Instructions for the task: The response should be an exact copy of the records, with the pictures removed.

Exercise data:
○ ○ ○ ○ ○ ○ ○
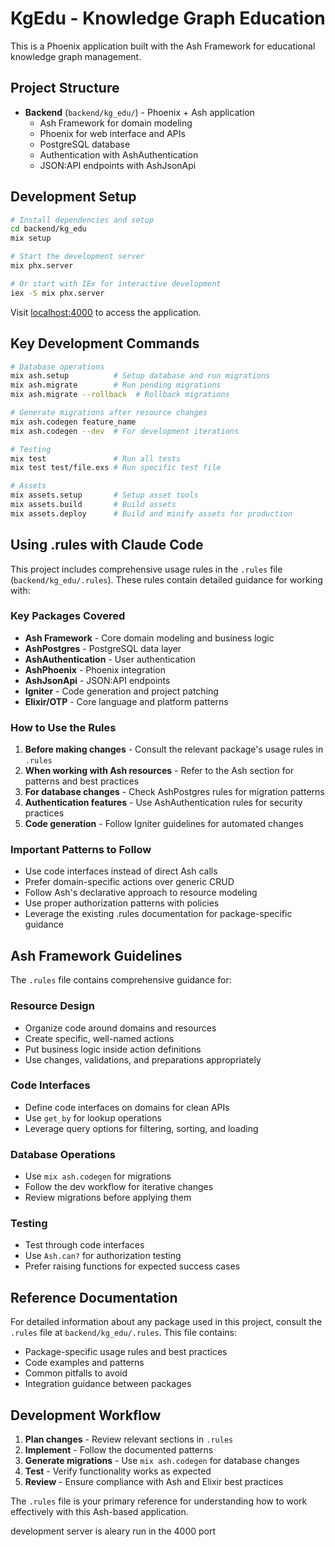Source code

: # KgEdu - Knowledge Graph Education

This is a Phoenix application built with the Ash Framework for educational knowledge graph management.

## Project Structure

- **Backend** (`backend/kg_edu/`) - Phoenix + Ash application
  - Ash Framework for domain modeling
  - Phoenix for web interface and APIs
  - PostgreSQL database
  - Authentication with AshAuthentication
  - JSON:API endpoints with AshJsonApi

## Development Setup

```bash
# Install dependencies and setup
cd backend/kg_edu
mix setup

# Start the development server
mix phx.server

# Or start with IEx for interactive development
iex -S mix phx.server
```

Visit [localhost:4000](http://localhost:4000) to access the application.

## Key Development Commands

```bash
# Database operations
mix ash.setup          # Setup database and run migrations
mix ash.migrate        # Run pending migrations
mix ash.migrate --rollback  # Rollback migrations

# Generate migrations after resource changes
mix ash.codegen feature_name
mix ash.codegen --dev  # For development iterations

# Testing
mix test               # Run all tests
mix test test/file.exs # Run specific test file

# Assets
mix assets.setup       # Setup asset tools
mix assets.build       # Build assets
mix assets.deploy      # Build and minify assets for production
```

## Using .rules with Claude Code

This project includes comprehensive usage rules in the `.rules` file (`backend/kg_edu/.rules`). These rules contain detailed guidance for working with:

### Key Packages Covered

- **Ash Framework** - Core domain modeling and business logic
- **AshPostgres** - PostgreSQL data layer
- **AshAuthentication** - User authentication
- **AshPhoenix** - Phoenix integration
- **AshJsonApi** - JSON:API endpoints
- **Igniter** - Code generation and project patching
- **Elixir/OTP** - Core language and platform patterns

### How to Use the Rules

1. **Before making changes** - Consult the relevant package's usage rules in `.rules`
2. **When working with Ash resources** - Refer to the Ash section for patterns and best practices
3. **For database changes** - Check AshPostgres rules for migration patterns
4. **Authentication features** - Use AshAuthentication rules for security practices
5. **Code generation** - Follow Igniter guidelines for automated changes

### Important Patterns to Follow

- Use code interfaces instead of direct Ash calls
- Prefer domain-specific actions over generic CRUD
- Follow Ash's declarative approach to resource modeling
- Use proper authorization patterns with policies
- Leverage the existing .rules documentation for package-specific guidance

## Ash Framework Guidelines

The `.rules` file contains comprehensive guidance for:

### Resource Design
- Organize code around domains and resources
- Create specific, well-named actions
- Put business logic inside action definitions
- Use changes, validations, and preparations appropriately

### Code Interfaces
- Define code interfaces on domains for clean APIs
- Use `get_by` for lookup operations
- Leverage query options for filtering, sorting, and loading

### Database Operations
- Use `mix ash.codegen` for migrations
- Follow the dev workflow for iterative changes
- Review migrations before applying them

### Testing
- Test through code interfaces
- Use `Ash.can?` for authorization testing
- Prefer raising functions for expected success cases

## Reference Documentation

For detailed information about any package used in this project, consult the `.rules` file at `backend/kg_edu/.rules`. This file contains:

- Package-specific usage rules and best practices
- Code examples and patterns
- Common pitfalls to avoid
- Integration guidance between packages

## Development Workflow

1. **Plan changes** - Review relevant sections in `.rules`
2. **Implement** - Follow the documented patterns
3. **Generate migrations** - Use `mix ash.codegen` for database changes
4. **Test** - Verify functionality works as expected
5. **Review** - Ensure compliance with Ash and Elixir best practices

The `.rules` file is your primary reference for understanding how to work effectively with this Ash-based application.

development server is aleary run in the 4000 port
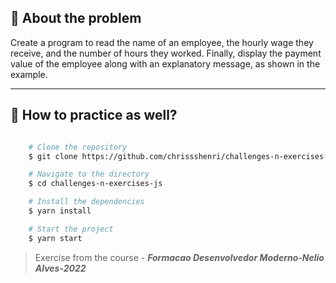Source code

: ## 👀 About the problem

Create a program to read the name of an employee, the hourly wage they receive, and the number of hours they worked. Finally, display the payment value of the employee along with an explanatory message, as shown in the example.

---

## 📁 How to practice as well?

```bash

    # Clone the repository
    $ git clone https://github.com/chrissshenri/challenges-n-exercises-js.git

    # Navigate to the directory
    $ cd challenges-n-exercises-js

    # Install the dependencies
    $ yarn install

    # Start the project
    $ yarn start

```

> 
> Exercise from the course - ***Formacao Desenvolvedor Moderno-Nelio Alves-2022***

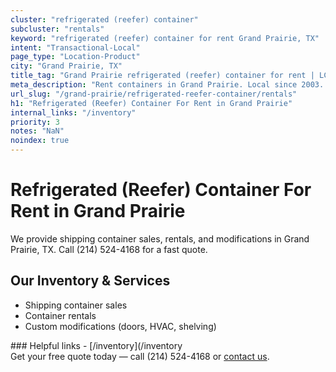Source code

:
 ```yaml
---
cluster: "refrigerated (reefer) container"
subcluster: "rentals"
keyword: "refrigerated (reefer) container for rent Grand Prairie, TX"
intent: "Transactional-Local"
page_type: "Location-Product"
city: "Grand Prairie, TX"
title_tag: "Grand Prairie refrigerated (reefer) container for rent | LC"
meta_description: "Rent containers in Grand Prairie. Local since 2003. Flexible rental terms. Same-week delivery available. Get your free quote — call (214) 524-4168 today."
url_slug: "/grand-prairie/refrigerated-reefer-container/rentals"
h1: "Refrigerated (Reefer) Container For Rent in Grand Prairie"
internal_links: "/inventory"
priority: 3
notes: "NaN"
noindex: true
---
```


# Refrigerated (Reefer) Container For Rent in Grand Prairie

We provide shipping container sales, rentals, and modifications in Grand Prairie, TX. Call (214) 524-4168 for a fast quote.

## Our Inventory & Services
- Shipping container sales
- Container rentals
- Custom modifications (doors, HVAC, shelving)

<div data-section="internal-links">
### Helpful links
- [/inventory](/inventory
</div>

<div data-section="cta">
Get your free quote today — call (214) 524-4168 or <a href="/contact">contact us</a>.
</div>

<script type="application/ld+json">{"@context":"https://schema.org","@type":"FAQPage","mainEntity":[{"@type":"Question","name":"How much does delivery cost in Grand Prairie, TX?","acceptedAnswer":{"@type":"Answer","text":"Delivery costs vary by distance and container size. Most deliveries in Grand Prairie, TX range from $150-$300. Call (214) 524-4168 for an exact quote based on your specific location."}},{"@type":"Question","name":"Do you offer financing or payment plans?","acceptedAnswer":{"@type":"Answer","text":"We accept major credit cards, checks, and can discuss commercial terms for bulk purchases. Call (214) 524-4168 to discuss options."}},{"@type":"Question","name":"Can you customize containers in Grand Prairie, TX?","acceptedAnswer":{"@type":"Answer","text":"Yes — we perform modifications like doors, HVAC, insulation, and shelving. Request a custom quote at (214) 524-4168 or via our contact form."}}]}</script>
○ ○ ○ ○ ○ ○ ○
Answer area:
Source code

: # KgEdu - Knowledge Graph Education

This is a Phoenix application built with the Ash Framework for educational knowledge graph management.

## Project Structure

- **Backend** (`backend/kg_edu/`) - Phoenix + Ash application
  - Ash Framework for domain modeling
  - Phoenix for web interface and APIs
  - PostgreSQL database
  - Authentication with AshAuthentication
  - JSON:API endpoints with AshJsonApi

## Development Setup

```bash
# Install dependencies and setup
cd backend/kg_edu
mix setup

# Start the development server
mix phx.server

# Or start with IEx for interactive development
iex -S mix phx.server
```

Visit [localhost:4000](http://localhost:4000) to access the application.

## Key Development Commands

```bash
# Database operations
mix ash.setup          # Setup database and run migrations
mix ash.migrate        # Run pending migrations
mix ash.migrate --rollback  # Rollback migrations

# Generate migrations after resource changes
mix ash.codegen feature_name
mix ash.codegen --dev  # For development iterations

# Testing
mix test               # Run all tests
mix test test/file.exs # Run specific test file

# Assets
mix assets.setup       # Setup asset tools
mix assets.build       # Build assets
mix assets.deploy      # Build and minify assets for production
```

## Using .rules with Claude Code

This project includes comprehensive usage rules in the `.rules` file (`backend/kg_edu/.rules`). These rules contain detailed guidance for working with:

### Key Packages Covered

- **Ash Framework** - Core domain modeling and business logic
- **AshPostgres** - PostgreSQL data layer
- **AshAuthentication** - User authentication
- **AshPhoenix** - Phoenix integration
- **AshJsonApi** - JSON:API endpoints
- **Igniter** - Code generation and project patching
- **Elixir/OTP** - Core language and platform patterns

### How to Use the Rules

1. **Before making changes** - Consult the relevant package's usage rules in `.rules`
2. **When working with Ash resources** - Refer to the Ash section for patterns and best practices
3. **For database changes** - Check AshPostgres rules for migration patterns
4. **Authentication features** - Use AshAuthentication rules for security practices
5. **Code generation** - Follow Igniter guidelines for automated changes

### Important Patterns to Follow

- Use code interfaces instead of direct Ash calls
- Prefer domain-specific actions over generic CRUD
- Follow Ash's declarative approach to resource modeling
- Use proper authorization patterns with policies
- Leverage the existing .rules documentation for package-specific guidance

## Ash Framework Guidelines

The `.rules` file contains comprehensive guidance for:

### Resource Design
- Organize code around domains and resources
- Create specific, well-named actions
- Put business logic inside action definitions
- Use changes, validations, and preparations appropriately

### Code Interfaces
- Define code interfaces on domains for clean APIs
- Use `get_by` for lookup operations
- Leverage query options for filtering, sorting, and loading

### Database Operations
- Use `mix ash.codegen` for migrations
- Follow the dev workflow for iterative changes
- Review migrations before applying them

### Testing
- Test through code interfaces
- Use `Ash.can?` for authorization testing
- Prefer raising functions for expected success cases

## Reference Documentation

For detailed information about any package used in this project, consult the `.rules` file at `backend/kg_edu/.rules`. This file contains:

- Package-specific usage rules and best practices
- Code examples and patterns
- Common pitfalls to avoid
- Integration guidance between packages

## Development Workflow

1. **Plan changes** - Review relevant sections in `.rules`
2. **Implement** - Follow the documented patterns
3. **Generate migrations** - Use `mix ash.codegen` for database changes
4. **Test** - Verify functionality works as expected
5. **Review** - Ensure compliance with Ash and Elixir best practices

The `.rules` file is your primary reference for understanding how to work effectively with this Ash-based application.

development server is aleary run in the 4000 port
Source code

: ## 👀 About the problem

Create a program to read the name of an employee, the hourly wage they receive, and the number of hours they worked. Finally, display the payment value of the employee along with an explanatory message, as shown in the example.

---

## 📁 How to practice as well?

```bash

    # Clone the repository
    $ git clone https://github.com/chrissshenri/challenges-n-exercises-js.git

    # Navigate to the directory
    $ cd challenges-n-exercises-js

    # Install the dependencies
    $ yarn install

    # Start the project
    $ yarn start

```

> 
> Exercise from the course - ***Formacao Desenvolvedor Moderno-Nelio Alves-2022***

Source code

:
 ```yaml
---
cluster: "refrigerated (reefer) container"
subcluster: "rentals"
keyword: "refrigerated (reefer) container for rent Grand Prairie, TX"
intent: "Transactional-Local"
page_type: "Location-Product"
city: "Grand Prairie, TX"
title_tag: "Grand Prairie refrigerated (reefer) container for rent | LC"
meta_description: "Rent containers in Grand Prairie. Local since 2003. Flexible rental terms. Same-week delivery available. Get your free quote — call (214) 524-4168 today."
url_slug: "/grand-prairie/refrigerated-reefer-container/rentals"
h1: "Refrigerated (Reefer) Container For Rent in Grand Prairie"
internal_links: "/inventory"
priority: 3
notes: "NaN"
noindex: true
---
```


# Refrigerated (Reefer) Container For Rent in Grand Prairie

We provide shipping container sales, rentals, and modifications in Grand Prairie, TX. Call (214) 524-4168 for a fast quote.

## Our Inventory & Services
- Shipping container sales
- Container rentals
- Custom modifications (doors, HVAC, shelving)

<div data-section="internal-links">
### Helpful links
- [/inventory](/inventory
</div>

<div data-section="cta">
Get your free quote today — call (214) 524-4168 or <a href="/contact">contact us</a>.
</div>

<script type="application/ld+json">{"@context":"https://schema.org","@type":"FAQPage","mainEntity":[{"@type":"Question","name":"How much does delivery cost in Grand Prairie, TX?","acceptedAnswer":{"@type":"Answer","text":"Delivery costs vary by distance and container size. Most deliveries in Grand Prairie, TX range from $150-$300. Call (214) 524-4168 for an exact quote based on your specific location."}},{"@type":"Question","name":"Do you offer financing or payment plans?","acceptedAnswer":{"@type":"Answer","text":"We accept major credit cards, checks, and can discuss commercial terms for bulk purchases. Call (214) 524-4168 to discuss options."}},{"@type":"Question","name":"Can you customize containers in Grand Prairie, TX?","acceptedAnswer":{"@type":"Answer","text":"Yes — we perform modifications like doors, HVAC, insulation, and shelving. Request a custom quote at (214) 524-4168 or via our contact form."}}]}</script>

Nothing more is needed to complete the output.